Thursday, 18 May 2023

Graphic containing the covers of the shortlisted books on a white background Many congratulations to Stav Poleg for making it onto the 2023 Seamus Heaney First Collection Poetry Prize with The City!

The Seamus Heaney Centre Poetry Prize is awarded to a writer whose first full collection has been published in the preceding year, by a UK or Ireland-based publisher. The winning writer receives £5,000 and is invited to participate in the Seamus Heaney Centre’s calendar of literary events.

The winning and shortlisted writers will read at an event on Monday 26 June, as part of the Seamus Heaney Poetry Summer School, at the Crescent Arts Centre in Belfast.

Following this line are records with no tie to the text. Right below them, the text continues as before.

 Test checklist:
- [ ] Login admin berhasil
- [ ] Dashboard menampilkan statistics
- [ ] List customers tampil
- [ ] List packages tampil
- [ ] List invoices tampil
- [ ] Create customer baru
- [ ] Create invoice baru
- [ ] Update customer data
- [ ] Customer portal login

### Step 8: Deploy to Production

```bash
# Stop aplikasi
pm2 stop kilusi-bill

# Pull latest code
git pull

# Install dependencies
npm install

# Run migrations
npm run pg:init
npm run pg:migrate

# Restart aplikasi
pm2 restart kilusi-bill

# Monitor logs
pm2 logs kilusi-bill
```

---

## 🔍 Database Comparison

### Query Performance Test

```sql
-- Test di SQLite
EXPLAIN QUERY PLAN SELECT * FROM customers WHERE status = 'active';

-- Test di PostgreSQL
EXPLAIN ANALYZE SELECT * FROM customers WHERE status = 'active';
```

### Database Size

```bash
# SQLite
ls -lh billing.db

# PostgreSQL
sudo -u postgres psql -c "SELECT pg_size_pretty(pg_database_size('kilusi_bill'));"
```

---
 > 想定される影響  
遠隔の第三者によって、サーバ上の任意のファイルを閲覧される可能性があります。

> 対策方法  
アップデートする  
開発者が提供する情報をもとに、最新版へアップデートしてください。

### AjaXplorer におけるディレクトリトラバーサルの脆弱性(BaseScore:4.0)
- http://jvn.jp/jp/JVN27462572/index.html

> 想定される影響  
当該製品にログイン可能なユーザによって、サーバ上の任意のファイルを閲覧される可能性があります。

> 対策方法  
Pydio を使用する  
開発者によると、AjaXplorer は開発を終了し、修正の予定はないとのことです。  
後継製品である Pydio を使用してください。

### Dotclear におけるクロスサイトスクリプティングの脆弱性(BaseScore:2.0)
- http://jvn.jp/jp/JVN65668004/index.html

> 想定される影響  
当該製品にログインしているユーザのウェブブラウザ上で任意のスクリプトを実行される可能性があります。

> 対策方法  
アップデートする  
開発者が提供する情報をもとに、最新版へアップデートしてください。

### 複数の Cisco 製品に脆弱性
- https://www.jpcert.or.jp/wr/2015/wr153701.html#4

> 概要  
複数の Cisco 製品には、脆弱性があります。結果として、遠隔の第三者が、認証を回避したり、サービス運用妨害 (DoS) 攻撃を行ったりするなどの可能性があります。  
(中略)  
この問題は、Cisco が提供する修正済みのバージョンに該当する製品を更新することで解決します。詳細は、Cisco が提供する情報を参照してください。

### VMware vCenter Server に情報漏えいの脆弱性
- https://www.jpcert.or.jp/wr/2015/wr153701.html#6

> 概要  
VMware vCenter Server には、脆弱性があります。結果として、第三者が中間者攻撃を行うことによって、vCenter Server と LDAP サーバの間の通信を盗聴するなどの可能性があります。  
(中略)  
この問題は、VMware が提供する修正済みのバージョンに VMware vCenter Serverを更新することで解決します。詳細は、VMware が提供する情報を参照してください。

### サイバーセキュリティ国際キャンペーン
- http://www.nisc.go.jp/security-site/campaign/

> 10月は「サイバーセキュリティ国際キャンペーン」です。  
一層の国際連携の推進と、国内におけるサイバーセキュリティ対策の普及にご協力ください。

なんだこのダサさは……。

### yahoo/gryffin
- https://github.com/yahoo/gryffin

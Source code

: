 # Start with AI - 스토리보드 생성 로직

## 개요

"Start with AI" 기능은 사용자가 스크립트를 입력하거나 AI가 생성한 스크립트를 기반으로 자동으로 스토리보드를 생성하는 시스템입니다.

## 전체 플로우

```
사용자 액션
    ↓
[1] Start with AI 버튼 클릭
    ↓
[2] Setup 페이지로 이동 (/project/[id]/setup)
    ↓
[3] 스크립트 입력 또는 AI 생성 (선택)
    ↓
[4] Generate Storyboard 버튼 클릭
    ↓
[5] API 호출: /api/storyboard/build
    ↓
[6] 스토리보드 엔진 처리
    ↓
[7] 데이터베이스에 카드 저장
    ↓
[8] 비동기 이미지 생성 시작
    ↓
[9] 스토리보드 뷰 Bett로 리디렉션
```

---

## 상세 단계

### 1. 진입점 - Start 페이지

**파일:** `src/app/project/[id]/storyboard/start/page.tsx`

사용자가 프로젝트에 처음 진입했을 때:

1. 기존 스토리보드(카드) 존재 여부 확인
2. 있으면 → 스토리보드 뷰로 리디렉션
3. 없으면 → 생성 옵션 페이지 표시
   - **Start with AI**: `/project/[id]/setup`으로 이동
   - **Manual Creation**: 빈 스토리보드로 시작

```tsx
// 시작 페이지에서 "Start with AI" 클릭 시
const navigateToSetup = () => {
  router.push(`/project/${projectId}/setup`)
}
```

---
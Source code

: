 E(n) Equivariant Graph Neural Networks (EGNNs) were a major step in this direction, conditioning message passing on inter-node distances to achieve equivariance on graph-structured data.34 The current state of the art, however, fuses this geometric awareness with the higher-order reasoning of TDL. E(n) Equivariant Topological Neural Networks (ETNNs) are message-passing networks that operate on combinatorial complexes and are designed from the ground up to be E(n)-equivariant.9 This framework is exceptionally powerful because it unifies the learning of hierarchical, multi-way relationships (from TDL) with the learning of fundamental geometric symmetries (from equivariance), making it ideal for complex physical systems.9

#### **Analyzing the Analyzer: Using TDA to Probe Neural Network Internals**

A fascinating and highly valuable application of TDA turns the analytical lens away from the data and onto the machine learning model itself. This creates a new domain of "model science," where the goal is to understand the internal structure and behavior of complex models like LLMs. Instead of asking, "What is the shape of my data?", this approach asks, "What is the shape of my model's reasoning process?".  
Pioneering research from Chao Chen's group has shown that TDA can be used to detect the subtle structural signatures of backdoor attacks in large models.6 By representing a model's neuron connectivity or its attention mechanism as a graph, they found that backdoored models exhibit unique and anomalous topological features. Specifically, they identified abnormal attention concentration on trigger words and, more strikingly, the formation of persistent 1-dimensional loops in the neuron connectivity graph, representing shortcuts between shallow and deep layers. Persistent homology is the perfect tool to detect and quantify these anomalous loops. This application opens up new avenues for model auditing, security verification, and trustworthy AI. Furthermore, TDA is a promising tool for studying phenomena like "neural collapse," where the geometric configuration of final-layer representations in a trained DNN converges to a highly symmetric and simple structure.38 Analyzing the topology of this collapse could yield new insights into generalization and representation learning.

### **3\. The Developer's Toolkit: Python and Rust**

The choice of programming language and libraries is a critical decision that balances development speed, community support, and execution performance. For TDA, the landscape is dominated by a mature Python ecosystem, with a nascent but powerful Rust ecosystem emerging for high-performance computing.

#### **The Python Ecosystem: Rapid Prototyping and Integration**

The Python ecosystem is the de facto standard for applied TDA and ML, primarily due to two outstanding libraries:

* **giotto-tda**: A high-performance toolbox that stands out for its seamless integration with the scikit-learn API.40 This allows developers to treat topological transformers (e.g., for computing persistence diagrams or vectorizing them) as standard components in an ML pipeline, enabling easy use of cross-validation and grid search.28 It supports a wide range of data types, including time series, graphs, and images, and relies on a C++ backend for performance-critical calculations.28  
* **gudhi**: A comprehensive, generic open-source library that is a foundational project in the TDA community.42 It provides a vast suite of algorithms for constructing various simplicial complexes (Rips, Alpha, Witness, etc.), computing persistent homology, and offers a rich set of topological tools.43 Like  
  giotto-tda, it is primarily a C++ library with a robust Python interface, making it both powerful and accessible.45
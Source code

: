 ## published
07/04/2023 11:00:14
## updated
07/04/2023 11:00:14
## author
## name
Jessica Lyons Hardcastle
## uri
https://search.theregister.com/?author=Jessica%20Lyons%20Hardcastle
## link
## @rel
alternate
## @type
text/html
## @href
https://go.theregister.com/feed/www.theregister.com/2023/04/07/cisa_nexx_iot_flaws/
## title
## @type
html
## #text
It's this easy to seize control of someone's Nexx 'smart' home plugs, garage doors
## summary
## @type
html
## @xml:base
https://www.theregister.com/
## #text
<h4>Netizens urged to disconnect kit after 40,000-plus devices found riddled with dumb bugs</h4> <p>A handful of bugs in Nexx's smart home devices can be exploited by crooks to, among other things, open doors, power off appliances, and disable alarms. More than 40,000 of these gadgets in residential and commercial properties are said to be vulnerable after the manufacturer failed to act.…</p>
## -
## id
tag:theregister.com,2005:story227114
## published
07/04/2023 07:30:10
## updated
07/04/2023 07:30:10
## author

The City was published in March 2022 and has been described as 'a work of surreal and fantastical reach' by Sylvia Secci, writing in Poetry London. Maria Crawford, writing in the Financial Times has commented: '...Like the best cities, it's exhilarating: candid, paced, ever-changing and utterly captivating.'

Find out more about the prize and the full shortlist here.
Cover of The City with dark blue text on a light blue background Stav Poleg's poems are about cities, what they contain and what they lack; and all cities are habitable and analogous, The City: London, New York, London, New York, Rome. 'Think 'La Città / e la Casa', pages revealing city by city as if every city / is cut into rivers and sliced into streets down to the seeds of each scene.' This, her much anticipated debut collection, includes work from her 2017 pamphlet Lights, Camera, and from Carcanet's New Poetries VIII, as well as poems that have featured in The New Yorker, Poetry London, Poetry Ireland Review and PN Review.

Her poems are fascinated by the freedom of motion and its constraints: how by means of technique they defy the gravity that draws them down the page to a conclusion. They subvert what they see and, as language, they also subvert how they see: we are always seeing but with all our senses, including our ears and our semantic facilities, our echo detector, how the poems relate to one another and how they relate to the worlds of art and invention in different modes and ages.

Poleg regularly collaborates with fellow artists and poets – her graphic-novel installation, Dear Penelope: Variations on an August Morning, created with artist Laura Gressani, was acquired by the Scottish National Gallery of Modern Art in 2014.